CARIBBEAN SET TO BECOME AFRICA’S FOOD SURPLUS MARKET
Caribbean Agro- hub plans in St. Kitts-Nevis raise alarm as African agro surplus imports threaten local food security and farmers’ survival.
Basseterre, St. Kitts — September 24, 2025 (Times Caribbean) —
As the countdown begins to the 19th Caribbean Week of Agriculture (CWA2025), excitement and unease are colliding in equal measure. While Minister of Agriculture, Hon. Samal Duggins, has hailed the weeklong summit as a “transformative platform” that will cement St. Kitts and Nevis as the Caribbean’s Agricultural Hub, critics are sounding alarms that the Federation may soon become the distribution depot for Africa’s food surplus rather than the breadbasket for its own people.

At the center of the storm is a bold initiative: the establishment of an “Agro Hub Warehouse and Logistics Centre” in Basseterre through a partnership with Nigeria’s Green Economic Zone (GEZ). The project, part of the broader Africa Caribbean Atlantic (ACA) Cooperation Framework, will position St. Kitts and Nevis as the central transit point for Nigerian agricultural exports — rice, maize, soybeans, and a stream of processed value-added goods — destined for supermarkets and wholesalers across the Caribbean archipelago.
Africa’s Gain, Caribbean Farmers’ Pain?
For Nigeria, the hub is nothing short of a masterstroke. It promises to widen export markets, strengthen trade links, and assert Africa’s agricultural clout in a region long tethered to North American and European imports. Nigerian agribusiness leaders see the Caribbean as fertile ground for surplus distribution, branding it a win-win for food security and bilateral economic growth.
But for farmers in St. Kitts and Nevis, the announcement reads like a death warrant. The Federation’s much-celebrated “25 x 25 Agenda” — a pledge to produce 25% of national food consumption locally by 2025 — is already behind schedule. Struggling with land shortages, climate shocks, and limited financing, local producers fear that the sudden facilitation of cheaper African imports will collapse whatever fragile gains they have made.
“Talk about resilience all you want,” one Nevis farmer told Times Caribbean. “But how can we compete with bulk shipments of Nigerian rice when we can’t even get irrigation systems to work properly in Gingerland? This Agro Hub makes the 25 x 25 goal impossible.”
The Minister’s Bold Pitch
Minister Duggins, however, is pressing ahead with optimism. In a statement posted on his official platform, he declared:
“Hosting CWA2025 is a powerful opportunity for St. Kitts and Nevis. It’s our chance to showcase our progress, deepen regional collaboration, and position our Federation at the heart of Caribbean food security and agricultural innovation.”

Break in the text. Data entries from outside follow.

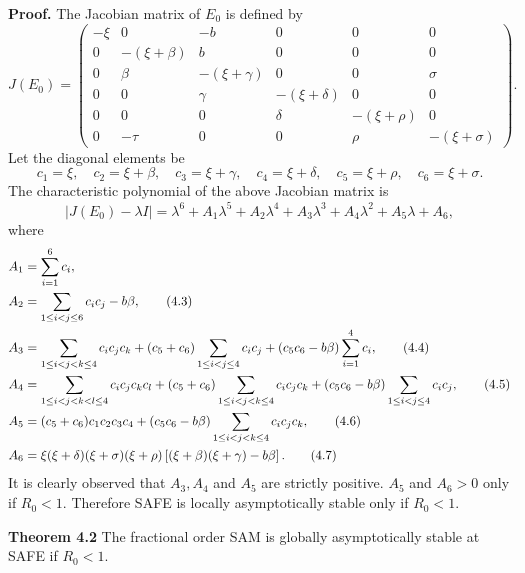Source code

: \documentclass[10pt]{NSP1}
\begin{document}
\textbf{Proof.} The Jacobian matrix of $E_0$ is defined by
\begin{equation}
J(E_0) = \begin{pmatrix}
-\xi & 0 & -b & 0 & 0 & 0 \\
0 & -(\xi + \beta) & b & 0 & 0 & 0 \\
0 & \beta & -(\xi + \gamma) & 0 & 0 & \sigma \\
0 & 0 & \gamma & -(\xi + \delta) & 0 & 0 \\
0 & 0 & 0 & \delta & -(\xi + \rho) & 0 \\
0 & -\tau & 0 & 0 & \rho & -(\xi + \sigma)
\end{pmatrix}.
\tag{4.1}
\end{equation}
Let the diagonal elements be
\begin{equation*}
c_1 = \xi,\quad c_2 = \xi + \beta,\quad c_3 = \xi + \gamma,\quad c_4 = \xi + \delta,\quad c_5 = \xi + \rho,\quad c_6 = \xi + \sigma.
\end{equation*}
The characteristic polynomial of the above Jacobian matrix is
\begin{equation}
\left| J(E_0) - \lambda I \right| = \lambda^6 + A_1 \lambda^5 + A_2 \lambda^4 + A_3 \lambda^3 + A_4 \lambda^2 + A_5 \lambda + A_6,
\tag{4.2}
\end{equation}
where
\begin{align}
A_1 &= \sum_{i=1}^6 c_i, \notag \\
A_2 &= \sum_{1 \le i < j \le 6} c_i c_j - b\beta, \tag{4.3} \\
A_3 &= \sum_{1 \le i < j < k \le 4} c_i c_j c_k + (c_5 + c_6) \sum_{1 \le i < j \le 4} c_i c_j + (c_5 c_6 - b\beta) \sum_{i=1}^4 c_i, \tag{4.4} \\
A_4 &= \sum_{1 \le i < j < k < l \le 4} c_i c_j c_k c_l + (c_5 + c_6) \sum_{1 \le i < j < k \le 4} c_i c_j c_k + (c_5 c_6 - b\beta) \sum_{1 \le i < j \le 4} c_i c_j, \tag{4.5} \\
A_5 &= (c_5 + c_6) c_1 c_2 c_3 c_4 + (c_5 c_6 - b\beta) \sum_{1 \le i < j < k \le 4} c_i c_j c_k, \tag{4.6} \\
A_6 &= \xi (\xi + \delta)(\xi + \sigma)(\xi + \rho) \left[ (\xi + \beta)(\xi + \gamma) - b\beta \right]. \tag{4.7}
\end{align}
It is clearly observed that $A_3, A_4$ and $A_5$ are strictly positive. $A_5$ and $A_6 > 0$ only if $R_0 < 1$. Therefore SAFE is locally asymptotically stable only if $R_0 < 1$.

\textbf{Theorem 4.2} The fractional order SAM is globally asymptotically stable at SAFE if $R_0 < 1$.
\end{document}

His ministry argues that becoming a logistics hub will not only create jobs but also put the Federation on the global map as a convergence point for South-South trade. Advocates suggest that local farmers could piggyback on the infrastructure, gaining access to modern storage facilities, regional markets, and new financing windows.

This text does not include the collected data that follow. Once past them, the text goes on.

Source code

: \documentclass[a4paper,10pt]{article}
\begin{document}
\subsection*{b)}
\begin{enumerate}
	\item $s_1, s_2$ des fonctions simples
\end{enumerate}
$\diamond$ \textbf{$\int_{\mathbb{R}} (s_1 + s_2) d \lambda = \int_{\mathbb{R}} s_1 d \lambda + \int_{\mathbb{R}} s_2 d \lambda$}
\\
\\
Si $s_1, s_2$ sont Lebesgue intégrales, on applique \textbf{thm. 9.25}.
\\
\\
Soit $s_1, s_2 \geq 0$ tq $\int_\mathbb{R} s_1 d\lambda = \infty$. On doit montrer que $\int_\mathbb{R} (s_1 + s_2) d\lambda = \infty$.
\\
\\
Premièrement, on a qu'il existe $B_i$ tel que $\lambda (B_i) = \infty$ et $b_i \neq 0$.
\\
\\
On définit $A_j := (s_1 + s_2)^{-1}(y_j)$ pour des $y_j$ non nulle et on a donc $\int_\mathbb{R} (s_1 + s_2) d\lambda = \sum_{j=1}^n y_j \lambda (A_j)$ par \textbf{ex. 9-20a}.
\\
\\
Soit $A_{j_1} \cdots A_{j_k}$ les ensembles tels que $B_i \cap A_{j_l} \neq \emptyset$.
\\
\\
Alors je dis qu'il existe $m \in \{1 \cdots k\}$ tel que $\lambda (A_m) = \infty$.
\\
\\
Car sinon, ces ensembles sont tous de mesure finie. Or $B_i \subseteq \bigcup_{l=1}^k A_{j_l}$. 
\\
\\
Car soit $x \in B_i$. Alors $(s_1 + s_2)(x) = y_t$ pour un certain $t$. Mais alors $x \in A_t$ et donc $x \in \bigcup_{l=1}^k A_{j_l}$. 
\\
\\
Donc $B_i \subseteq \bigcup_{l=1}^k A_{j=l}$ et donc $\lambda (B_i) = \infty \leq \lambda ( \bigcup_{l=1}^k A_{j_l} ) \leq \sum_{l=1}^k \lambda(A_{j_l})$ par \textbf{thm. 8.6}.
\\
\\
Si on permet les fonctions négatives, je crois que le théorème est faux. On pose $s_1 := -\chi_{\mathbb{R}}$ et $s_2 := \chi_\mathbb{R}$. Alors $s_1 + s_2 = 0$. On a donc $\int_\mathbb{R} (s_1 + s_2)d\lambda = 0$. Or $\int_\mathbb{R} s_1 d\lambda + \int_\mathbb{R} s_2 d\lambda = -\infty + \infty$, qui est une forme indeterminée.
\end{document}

Caribbean Food Sovereignty at Risk
Yet, the contradictions are glaring. The CWA2025 theme — “Sowing Change, Harvesting Resilience: Transforming Our Caribbean Food Systems for 2025 and Beyond” — highlights regional leaders’ long-declared ambition of reducing import dependence and strengthening homegrown food systems.

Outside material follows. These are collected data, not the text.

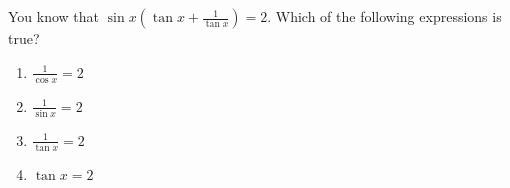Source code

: \documentclass{article}
\begin{document}
\section{}

You know that $\displaystyle \sin x \left( \tan x + \frac{1}{\tan x} \right) = 2$. Which of the following expressions is true?
\begin{enumerate}
\item $\displaystyle\frac{1}{\cos x} = 2$
\item $\displaystyle\frac{1}{\sin x} = 2$
\item $\displaystyle\frac{1}{\tan x} = 2$
\item $\displaystyle\tan x  = 2$
\end{enumerate}
\end{document}

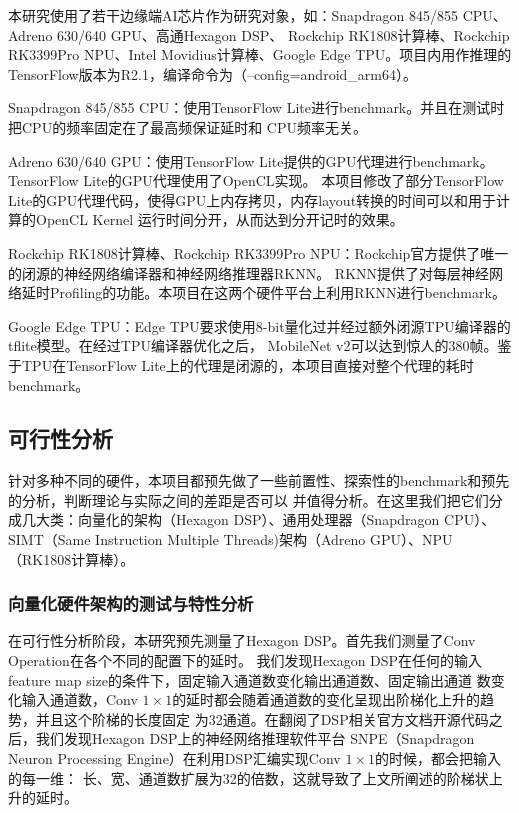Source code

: 本研究使用了若干边缘端AI芯片作为研究对象，如：Snapdragon 845/855 CPU、Adreno 630/640 GPU、高通Hexagon DSP、
Rockchip RK1808计算棒、Rockchip RK3399Pro NPU、Intel Movidius计算棒、Google Edge TPU。项目内用作推理的
TensorFlow版本为R2.1，编译命令为（--config=android_arm64）。

Snapdragon 845/855 CPU：使用TensorFlow Lite进行benchmark。并且在测试时把CPU的频率固定在了最高频保证延时和
CPU频率无关。

Adreno 630/640 GPU：使用TensorFlow Lite提供的GPU代理进行benchmark。TensorFlow Lite的GPU代理使用了OpenCL实现。
本项目修改了部分TensorFlow Lite的GPU代理代码，使得GPU上内存拷贝，内存layout转换的时间可以和用于计算的OpenCL Kernel
运行时间分开，从而达到分开记时的效果。

Rockchip RK1808计算棒、Rockchip RK3399Pro NPU：Rockchip官方提供了唯一的闭源的神经网络编译器和神经网络推理器RKNN。
RKNN提供了对每层神经网络延时Profiling的功能。本项目在这两个硬件平台上利用RKNN进行benchmark。

Google Edge TPU：Edge TPU要求使用8-bit量化过并经过额外闭源TPU编译器的tflite模型。在经过TPU编译器优化之后，
MobileNet v2可以达到惊人的380帧。鉴于TPU在TensorFlow Lite上的代理是闭源的，本项目直接对整个代理的耗时benchmark。

\subsection{可行性分析}

针对多种不同的硬件，本项目都预先做了一些前置性、探索性的benchmark和预先的分析，判断理论与实际之间的差距是否可以
并值得分析。在这里我们把它们分成几大类：向量化的架构（Hexagon DSP）、通用处理器（Snapdragon CPU）、
SIMT（Same Instruction Multiple Threads)架构（Adreno GPU）、NPU（RK1808计算棒）。

\subsubsection{向量化硬件架构的测试与特性分析}

在可行性分析阶段，本研究预先测量了Hexagon DSP。首先我们测量了Conv Operation在各个不同的配置下的延时。
我们发现Hexagon DSP在任何的输入feature map size的条件下，固定输入通道数变化输出通道数、固定输出通道
数变化输入通道数，Conv $1\times 1$的延时都会随着通道数的变化呈现出阶梯化上升的趋势，并且这个阶梯的长度固定
为32通道。在翻阅了DSP相关官方文档开源代码之后，我们发现Hexagon DSP上的神经网络推理软件平台
SNPE（Snapdragon Neuron Processing Engine）在利用DSP汇编实现Conv $1\times 1$的时候，都会把输入的每一维：
长、宽、通道数扩展为32的倍数，这就导致了上文所阐述的阶梯状上升的延时。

How, then, does importing millions of tons of Nigerian maize square with this vision? Regional skeptics say it doesn’t.
Caribbean farmers’ associations warn that the Agro Hub is a Trojan horse, dressed in the language of trade cooperation but destined to cement dependency on external supply chains. “Instead of building resilience, we may be entrenching our vulnerability,” one regional agricultural economist cautioned.
A Defining Moment for Sugar City
The stakes could not be higher. When St. Kitts opens its doors to hundreds of policymakers, investors, and development agencies next week at CWA2025 in Frigate Bay, the island will be cast as the new agricultural crossroads of the Americas.
But the question lingers: Will Sugar City rise as a genuine champion of Caribbean food security — or merely as the warehouse where Africa’s produce is stored before feeding foreign supermarkets?
For small farmers in Tabernacle, Sandy Point, and Gingerland, the answer could define not just the success of CWA2025, but the survival of Caribbean agriculture itself.